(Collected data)
▬▬▬▬▬▬

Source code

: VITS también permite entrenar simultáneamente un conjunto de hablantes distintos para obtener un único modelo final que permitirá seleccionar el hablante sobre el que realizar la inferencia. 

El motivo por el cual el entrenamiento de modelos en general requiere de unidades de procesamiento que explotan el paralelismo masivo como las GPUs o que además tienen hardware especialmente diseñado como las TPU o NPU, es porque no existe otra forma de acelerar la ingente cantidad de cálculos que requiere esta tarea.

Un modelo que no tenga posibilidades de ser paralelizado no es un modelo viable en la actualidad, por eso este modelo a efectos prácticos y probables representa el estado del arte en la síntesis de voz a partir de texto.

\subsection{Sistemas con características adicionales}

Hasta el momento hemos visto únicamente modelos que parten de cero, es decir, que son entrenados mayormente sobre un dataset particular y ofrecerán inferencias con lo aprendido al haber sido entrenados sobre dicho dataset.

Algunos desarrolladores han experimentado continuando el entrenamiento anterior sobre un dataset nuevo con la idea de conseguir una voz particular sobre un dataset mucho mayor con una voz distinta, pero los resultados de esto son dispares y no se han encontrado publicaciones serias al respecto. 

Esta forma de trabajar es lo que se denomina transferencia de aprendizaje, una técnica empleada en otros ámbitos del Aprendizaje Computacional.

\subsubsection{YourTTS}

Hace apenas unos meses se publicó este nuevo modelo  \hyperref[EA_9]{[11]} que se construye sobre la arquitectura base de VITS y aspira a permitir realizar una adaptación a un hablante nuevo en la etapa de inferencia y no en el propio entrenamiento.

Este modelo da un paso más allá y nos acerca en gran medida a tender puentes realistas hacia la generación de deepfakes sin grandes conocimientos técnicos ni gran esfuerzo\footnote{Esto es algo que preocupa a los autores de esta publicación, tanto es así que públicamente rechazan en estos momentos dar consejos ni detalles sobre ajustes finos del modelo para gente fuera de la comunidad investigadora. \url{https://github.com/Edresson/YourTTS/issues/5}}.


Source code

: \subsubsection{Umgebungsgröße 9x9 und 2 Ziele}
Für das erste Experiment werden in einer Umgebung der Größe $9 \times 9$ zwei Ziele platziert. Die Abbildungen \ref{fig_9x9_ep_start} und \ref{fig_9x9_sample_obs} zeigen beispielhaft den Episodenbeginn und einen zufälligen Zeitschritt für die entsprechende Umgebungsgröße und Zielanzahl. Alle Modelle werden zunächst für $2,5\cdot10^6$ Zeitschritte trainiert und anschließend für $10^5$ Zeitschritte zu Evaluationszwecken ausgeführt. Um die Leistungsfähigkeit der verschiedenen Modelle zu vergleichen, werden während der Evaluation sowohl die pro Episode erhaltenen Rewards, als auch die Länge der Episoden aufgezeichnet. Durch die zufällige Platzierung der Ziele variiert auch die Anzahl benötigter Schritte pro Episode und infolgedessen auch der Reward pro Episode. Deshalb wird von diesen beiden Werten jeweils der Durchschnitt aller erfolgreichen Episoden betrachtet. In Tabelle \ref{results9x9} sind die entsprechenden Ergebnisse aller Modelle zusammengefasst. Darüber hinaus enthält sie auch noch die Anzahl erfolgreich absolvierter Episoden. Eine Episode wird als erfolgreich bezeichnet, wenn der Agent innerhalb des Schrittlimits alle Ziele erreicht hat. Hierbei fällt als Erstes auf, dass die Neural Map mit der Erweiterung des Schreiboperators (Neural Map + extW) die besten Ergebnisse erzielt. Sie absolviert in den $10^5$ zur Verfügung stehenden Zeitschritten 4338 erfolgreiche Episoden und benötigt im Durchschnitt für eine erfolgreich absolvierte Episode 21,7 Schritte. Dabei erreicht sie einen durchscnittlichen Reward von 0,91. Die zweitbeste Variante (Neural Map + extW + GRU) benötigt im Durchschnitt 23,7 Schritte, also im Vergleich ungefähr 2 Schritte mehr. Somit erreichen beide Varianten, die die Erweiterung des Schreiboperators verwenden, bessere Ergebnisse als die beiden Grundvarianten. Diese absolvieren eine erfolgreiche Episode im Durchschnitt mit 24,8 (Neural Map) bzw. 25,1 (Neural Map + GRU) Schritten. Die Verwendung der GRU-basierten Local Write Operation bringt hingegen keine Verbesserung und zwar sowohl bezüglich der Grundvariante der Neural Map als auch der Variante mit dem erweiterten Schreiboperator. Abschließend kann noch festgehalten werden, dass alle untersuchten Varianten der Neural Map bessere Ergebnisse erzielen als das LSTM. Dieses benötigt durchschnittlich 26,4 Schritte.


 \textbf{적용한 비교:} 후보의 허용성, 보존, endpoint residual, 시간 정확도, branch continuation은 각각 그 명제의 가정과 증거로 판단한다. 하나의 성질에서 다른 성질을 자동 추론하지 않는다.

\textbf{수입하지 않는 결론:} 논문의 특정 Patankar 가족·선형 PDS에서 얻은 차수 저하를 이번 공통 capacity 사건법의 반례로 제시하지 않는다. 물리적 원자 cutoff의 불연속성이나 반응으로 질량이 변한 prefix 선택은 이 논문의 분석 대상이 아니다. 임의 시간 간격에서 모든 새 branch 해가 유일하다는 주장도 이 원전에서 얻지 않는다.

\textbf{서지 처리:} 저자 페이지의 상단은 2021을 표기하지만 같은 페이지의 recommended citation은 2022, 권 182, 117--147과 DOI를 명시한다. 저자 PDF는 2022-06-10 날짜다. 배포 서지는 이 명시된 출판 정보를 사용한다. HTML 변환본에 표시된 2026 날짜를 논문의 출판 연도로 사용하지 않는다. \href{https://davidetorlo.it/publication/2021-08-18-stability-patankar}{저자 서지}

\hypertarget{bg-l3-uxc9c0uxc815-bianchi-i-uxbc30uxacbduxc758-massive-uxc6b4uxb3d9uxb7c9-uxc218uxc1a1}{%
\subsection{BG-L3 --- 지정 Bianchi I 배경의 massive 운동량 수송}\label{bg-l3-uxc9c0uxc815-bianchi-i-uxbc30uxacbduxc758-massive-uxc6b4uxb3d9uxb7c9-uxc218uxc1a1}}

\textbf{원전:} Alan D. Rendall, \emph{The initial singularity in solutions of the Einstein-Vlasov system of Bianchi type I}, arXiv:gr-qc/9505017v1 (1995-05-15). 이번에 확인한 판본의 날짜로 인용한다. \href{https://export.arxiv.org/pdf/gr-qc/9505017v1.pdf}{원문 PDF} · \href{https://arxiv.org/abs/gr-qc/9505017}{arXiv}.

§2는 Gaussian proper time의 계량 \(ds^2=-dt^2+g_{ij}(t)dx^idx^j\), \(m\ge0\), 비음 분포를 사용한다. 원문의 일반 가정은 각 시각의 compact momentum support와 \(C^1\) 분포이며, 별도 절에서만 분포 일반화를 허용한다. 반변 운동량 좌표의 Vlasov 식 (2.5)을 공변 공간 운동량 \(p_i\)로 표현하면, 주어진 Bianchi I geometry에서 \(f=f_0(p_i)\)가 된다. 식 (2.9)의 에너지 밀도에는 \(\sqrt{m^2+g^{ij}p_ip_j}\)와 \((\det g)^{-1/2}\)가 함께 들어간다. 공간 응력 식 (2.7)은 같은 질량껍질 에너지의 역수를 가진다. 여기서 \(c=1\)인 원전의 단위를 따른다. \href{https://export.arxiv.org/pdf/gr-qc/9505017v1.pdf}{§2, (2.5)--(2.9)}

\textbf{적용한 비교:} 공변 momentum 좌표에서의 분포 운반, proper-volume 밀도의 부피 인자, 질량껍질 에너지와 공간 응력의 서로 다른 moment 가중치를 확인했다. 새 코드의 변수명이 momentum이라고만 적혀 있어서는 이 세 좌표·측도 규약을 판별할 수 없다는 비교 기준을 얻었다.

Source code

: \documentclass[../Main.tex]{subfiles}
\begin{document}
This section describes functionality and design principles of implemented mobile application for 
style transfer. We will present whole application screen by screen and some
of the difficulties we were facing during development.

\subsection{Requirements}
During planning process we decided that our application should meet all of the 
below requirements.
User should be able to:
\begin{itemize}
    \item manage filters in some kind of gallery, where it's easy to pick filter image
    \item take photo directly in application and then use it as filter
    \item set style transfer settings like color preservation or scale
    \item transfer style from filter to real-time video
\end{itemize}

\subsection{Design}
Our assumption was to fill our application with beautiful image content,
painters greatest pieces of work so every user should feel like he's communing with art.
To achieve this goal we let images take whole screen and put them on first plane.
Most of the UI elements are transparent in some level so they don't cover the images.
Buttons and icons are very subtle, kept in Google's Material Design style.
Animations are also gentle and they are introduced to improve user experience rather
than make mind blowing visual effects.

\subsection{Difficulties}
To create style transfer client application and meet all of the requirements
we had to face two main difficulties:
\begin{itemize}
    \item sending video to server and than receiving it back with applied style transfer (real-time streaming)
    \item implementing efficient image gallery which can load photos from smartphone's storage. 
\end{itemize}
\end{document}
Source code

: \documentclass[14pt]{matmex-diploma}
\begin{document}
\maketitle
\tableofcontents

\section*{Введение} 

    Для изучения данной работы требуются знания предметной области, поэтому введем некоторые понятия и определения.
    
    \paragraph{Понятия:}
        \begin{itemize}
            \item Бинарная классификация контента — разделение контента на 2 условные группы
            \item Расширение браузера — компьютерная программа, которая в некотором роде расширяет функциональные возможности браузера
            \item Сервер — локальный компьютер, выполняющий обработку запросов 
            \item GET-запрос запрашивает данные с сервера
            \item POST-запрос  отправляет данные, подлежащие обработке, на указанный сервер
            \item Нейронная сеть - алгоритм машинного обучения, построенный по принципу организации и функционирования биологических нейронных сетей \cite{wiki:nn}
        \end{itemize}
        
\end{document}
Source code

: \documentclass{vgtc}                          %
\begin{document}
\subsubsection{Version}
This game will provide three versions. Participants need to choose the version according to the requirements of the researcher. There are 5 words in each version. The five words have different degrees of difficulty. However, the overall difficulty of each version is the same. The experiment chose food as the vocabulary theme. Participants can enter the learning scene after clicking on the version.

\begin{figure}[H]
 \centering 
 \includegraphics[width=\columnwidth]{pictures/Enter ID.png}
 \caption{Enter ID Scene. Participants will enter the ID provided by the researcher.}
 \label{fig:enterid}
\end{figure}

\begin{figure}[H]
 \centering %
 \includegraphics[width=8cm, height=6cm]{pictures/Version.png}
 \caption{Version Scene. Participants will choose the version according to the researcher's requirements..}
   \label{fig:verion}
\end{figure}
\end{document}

▬▬▬▬▬▬

Exercise => The answer is the lines above between the line holding "на указанный сервер" and the line holding "сеть - алгоритм", inclusive, each written out exactly, and no others.

Output of the exercise =>
            \item POST-запрос  отправляет данные, подлежащие обработке, на указанный сервер
            \item Нейронная сеть - алгоритм машинного обучения, построенный по принципу организации и функционирования биологических нейронных сетей \cite{wiki:nn}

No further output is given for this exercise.